Balanced Refugee Reform Act
Mr. Speaker, refugee laws have the ability to define a nation and sometimes it is not obvious until decades later.
Had the former prime minister of Canada, Mackenzie King, eased up on the refugee laws at the time, several hundred thousand Jews might have been saved from the Nazis.
Hiding behind the argument of the national self-interest of Canada, then immigration minister Thomas Crerar, with his official Fred Blair, barred Jews from entering Canada. Mr. Blair said it was “for the reason that coming out of the maelstrom of war, some of them are liable to go on the rocks”–he was talking about refugees–“and when they become public charges, we have to keep them for the balance of their lives”.
Between 1933 and 1945 the United States under Roosevelt accepted 200,000 Jewish refugees. England accepted 70,000. Bolivia, a relatively poor country, accepted 14,000. Sadly and shamefully, Canada, a rich and vast country, accepted only 5,000 Jewish refugees.
Even the young Pierre Elliott Trudeau, in an election rally in November 1942, stated that he feared “the peaceful invasion of immigrants more than the armed invasion of the enemy”, an obvious reference to Jews.

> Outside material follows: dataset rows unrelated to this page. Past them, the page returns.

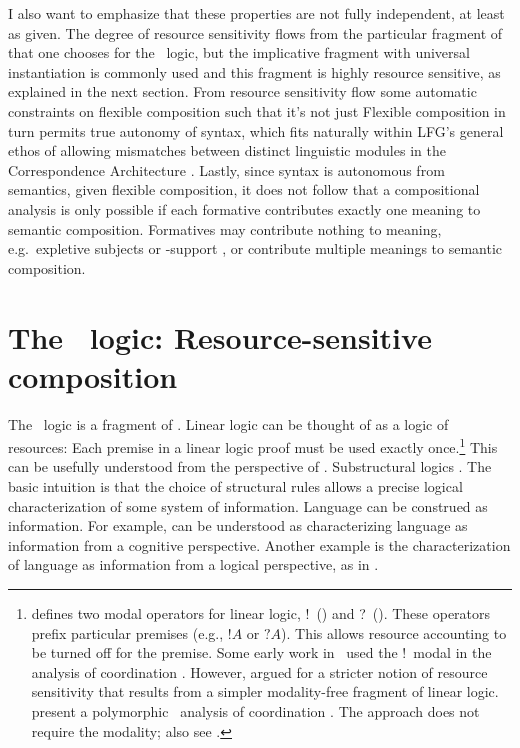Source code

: \documentclass[output=paper,hidelinks]{langscibook}
\begin{document}
I also want to emphasize that
these properties are not fully independent, at least as
given. The degree of resource sensitivity flows from the particular
fragment of  \citep{girard1987} that one chooses for the
\glue\ logic, but the implicative
fragment with universal instantiation is commonly used and this
fragment is highly resource sensitive, as explained in the next
section. From resource sensitivity flow some automatic  constraints on
flexible composition such that it's not just 
Flexible composition in turn permits true autonomy of syntax, which
fits naturally within LFG's general ethos of allowing mismatches
between distinct linguistic modules in the Correspondence Architecture
\citep{kaplan1987three,kaplan1995formal,asudeh2006direct}. Lastly, since syntax is autonomous
from semantics, given flexible composition, it does not follow that a
compositional analysis is only possible if each formative contributes
exactly one meaning to semantic composition. Formatives may contribute
nothing to meaning, e.g.\ expletive subjects or -support
, or contribute multiple meanings to semantic composition. 


\section{The \glue\ logic: Resource-sensitive composition}
\label{sec:glue-logic}
  
The \glue\ logic is a fragment of 
\citep{girard1987,crouch;genabith00}. Linear logic can be thought of as a logic of
resources: Each premise in
a linear logic proof must be used exactly once.\footnote{\citet{girard1987} defines two modal operators for
  linear logic, !\ () and ?\ (). These
  operators prefix particular premises (e.g., $!A$ or $?A$). This
  allows resource accounting to be turned off for the premise. Some
  early work in \glue\ used the !\ modal in the analysis of
  coordination \citep{kehler;ea95,kehler;ea99}. However,
  \citet{Asudeh2004,Asudeh05cont} argued for a stricter notion of
  resource sensitivity that results from a simpler modality-free
  fragment of linear logic. \citet{asudeh;crouch02-lfg-coord}
  present a polymorphic \glue\ analysis of coordination
  \citep{steedman85,emms90,emms92}. The
  \citet{asudeh;crouch02-lfg-coord} approach does not require the
  modality; also see \citet[ch.\,16]{DLM:LFG}.} This can be usefully
understood from the perspective of . Substructural logics 
 \citep[1--2; emphasis in
original]{restall00}. The basic intuition is that the choice of 
structural rules allows a precise logical characterization of some
system of information. Language can be construed as information. For
example, \citet{chomsky86a,chomsky1995the-minimalist} can be understood as characterizing
language as information from a cognitive perspective. Another example
is the characterization of language as information from a logical
perspective, as in \citet{vanbenthem91}. 
\end{document}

It was only when the Jewish community through the People’s Committee Against Anti-Semitism protest action that Canada began to ease its refugee policies. The people’s committee sent a delegation to Ottawa representing 10,000 Canadian Jews and met with minister Crerar. Because of the huge and sustained outcry, finally in 1944, 450 Jewish refugees were allowed into Canada.

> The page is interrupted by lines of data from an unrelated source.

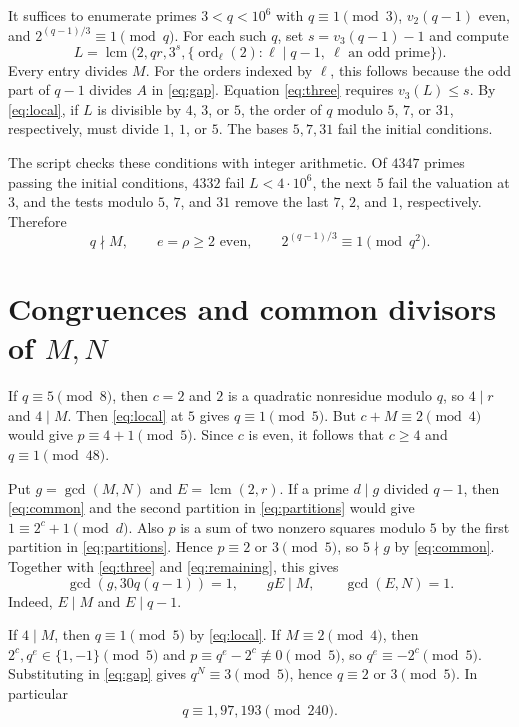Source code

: \documentclass[11pt]{article}
\DeclareMathOperator{\ord}{ord}
\DeclareMathOperator{\lcm}{lcm}
\begin{document}
It suffices to enumerate primes $3<q<10^6$ with
$q\equiv1\pmod3$, $v_2(q-1)$ even, and $2^{(q-1)/3}\equiv1\pmod q$.
For each such $q$, set $s=v_3(q-1)-1$ and compute
\[
L=\lcm\bigl(2,qr,3^s,
  \{\ord_\ell(2):\ell\mid q-1,\ \ell\text{ an odd prime}\}\bigr).
\]
Every entry divides $M$. For the orders indexed by $\ell$, this follows
because the odd part of $q-1$ divides $A$ in \eqref{eq:gap}.
Equation \eqref{eq:three} requires $v_3(L)\le s$. By \eqref{eq:local},
if $L$ is divisible by $4$, $3$, or $5$, the order of $q$ modulo $5$,
$7$, or $31$, respectively, must divide $1$, $1$, or $5$.
The bases $5,7,31$ fail the initial conditions.

The script  checks these
conditions with integer arithmetic. Of $4347$ primes passing the
initial conditions, $4332$ fail $L<4\cdot10^6$, the next $5$ fail the
valuation at $3$, and the tests modulo $5$, $7$, and $31$ remove the
last $7$, $2$, and $1$, respectively. Therefore
\begin{equation}\label{eq:remaining}
q\nmid M,\qquad e=\rho\ge2\text{ even},\qquad
2^{(q-1)/3}\equiv1\pmod{q^2}.
\end{equation}

\section{Congruences and common divisors of \texorpdfstring{$M,N$}{M,N}}
\label{sec:gcd}

If $q\equiv5\pmod8$, then $c=2$ and $2$ is a quadratic nonresidue
modulo $q$, so $4\mid r$ and $4\mid M$. Then \eqref{eq:local} at $5$
gives $q\equiv1\pmod5$. But $c+M\equiv2\pmod4$ would give
$p\equiv4+1\pmod5$. Since $c$ is even, it follows that $c\ge4$ and
$q\equiv1\pmod{48}$.

Put $g=\gcd(M,N)$ and $E=\lcm(2,r)$. If a prime $d\mid g$ divided
$q-1$, then \eqref{eq:common} and the second partition in
\eqref{eq:partitions} would give $1\equiv2^c+1\pmod d$.
Also $p$ is a sum of two nonzero squares modulo $5$ by the first
partition in \eqref{eq:partitions}. Hence $p\equiv2$ or
$3\pmod5$, so $5\nmid g$ by \eqref{eq:common}.
Together with \eqref{eq:three} and \eqref{eq:remaining}, this gives
\begin{equation}\label{eq:gcd}
\gcd(g,30q(q-1))=1,\qquad gE\mid M,\qquad \gcd(E,N)=1.
\end{equation}
Indeed, $E\mid M$ and $E\mid q-1$.

If $4\mid M$, then $q\equiv1\pmod5$ by \eqref{eq:local}.
If $M\equiv2\pmod4$, then $2^c,q^e\in\{1,-1\}\pmod5$ and
$p\equiv q^e-2^c\not\equiv0\pmod5$, so $q^e\equiv-2^c\pmod5$.
Substituting in \eqref{eq:gap} gives $q^N\equiv3\pmod5$, hence
$q\equiv2$ or $3\pmod5$. In particular
\begin{equation}\label{eq:240}
q\equiv1,97,193\pmod{240}.
\end{equation}
\end{document}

By 1945, the 972 very highly skilled, professional male refugees who had been in jail since 1940 were finally released from jail and became a professional pool of musicians, teachers, artists, writers, theologians and scientists.

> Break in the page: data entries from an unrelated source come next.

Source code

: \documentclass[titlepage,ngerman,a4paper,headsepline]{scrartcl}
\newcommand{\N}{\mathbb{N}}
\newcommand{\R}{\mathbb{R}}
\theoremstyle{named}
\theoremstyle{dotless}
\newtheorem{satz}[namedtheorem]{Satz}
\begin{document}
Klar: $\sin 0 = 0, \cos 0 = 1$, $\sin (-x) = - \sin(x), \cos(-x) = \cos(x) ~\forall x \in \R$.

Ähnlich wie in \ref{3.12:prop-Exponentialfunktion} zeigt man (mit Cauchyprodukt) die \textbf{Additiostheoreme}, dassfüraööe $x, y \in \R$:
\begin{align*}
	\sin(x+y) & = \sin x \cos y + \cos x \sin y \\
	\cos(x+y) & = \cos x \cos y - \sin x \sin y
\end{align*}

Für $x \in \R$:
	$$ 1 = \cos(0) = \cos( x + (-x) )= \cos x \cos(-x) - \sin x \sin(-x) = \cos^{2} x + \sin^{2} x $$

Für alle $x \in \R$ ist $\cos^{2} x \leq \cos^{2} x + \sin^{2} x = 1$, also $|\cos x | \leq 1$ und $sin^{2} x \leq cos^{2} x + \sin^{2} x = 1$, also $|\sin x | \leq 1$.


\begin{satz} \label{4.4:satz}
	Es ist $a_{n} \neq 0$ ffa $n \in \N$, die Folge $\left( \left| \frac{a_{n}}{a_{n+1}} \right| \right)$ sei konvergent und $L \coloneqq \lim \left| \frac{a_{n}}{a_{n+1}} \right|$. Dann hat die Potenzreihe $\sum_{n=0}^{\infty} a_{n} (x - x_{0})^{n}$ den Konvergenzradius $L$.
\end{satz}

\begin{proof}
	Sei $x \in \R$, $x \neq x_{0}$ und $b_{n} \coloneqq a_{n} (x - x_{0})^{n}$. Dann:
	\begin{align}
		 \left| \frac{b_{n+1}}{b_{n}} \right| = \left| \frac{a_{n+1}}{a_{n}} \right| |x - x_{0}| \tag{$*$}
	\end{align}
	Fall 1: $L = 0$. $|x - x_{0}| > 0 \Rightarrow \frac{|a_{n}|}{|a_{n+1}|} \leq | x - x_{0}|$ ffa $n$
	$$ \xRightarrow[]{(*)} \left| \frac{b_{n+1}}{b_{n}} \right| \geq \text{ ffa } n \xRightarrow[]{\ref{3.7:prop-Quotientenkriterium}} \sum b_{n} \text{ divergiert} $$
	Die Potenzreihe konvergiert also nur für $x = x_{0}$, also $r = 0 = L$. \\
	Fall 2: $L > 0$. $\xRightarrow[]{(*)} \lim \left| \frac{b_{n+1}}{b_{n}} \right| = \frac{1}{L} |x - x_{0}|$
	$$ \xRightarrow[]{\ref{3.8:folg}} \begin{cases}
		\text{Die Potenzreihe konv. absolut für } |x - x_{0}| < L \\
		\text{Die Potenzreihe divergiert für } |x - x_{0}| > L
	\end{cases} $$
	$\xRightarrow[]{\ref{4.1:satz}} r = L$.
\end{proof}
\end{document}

Why do I bring up the history? Because establishing a fair and humane refugee policy is very difficult. Oftentimes doing the right thing is not necessarily the most popular thing to do and any mistakes made can result in beatings, torture, jail, and sometimes death.
There is an important lesson to be learned from that dark chapter of our history. We have to work with the people who are most affected, people who work with refugees, and then the government laws and policy will be perfected.
Today, in these difficult times, many refugees have to leave their countries because they suffer persecution. Last year, 43.3 million people faced persecution because of race, religion, nationality, membership in a particular social group, or political opinion. They were forcibly displaced worldwide. This is the highest number of people uprooted by conflict and persecution since the mid-1990s and represents more than our country’s population. If Canada makes a mistake and we end up turning away some of these people, it could be a matter of life and death.
That is why we must learn from that dark history and provide fast and safe entry for genuine refugee claimants and turn away those who are trying to exploit Canada’s system.
New Democrats have always supported the creation of a fast, fair and effective refugee system. When this bill was first presented, we said we feared that no country is truly free from any form of persecution, whether it is hate crimes directed toward gays and lesbians, and transsexual people, or a woman fleeing domestic violence, genital mutilation, or an honour killing. Those countries may be democratic but they are not safe.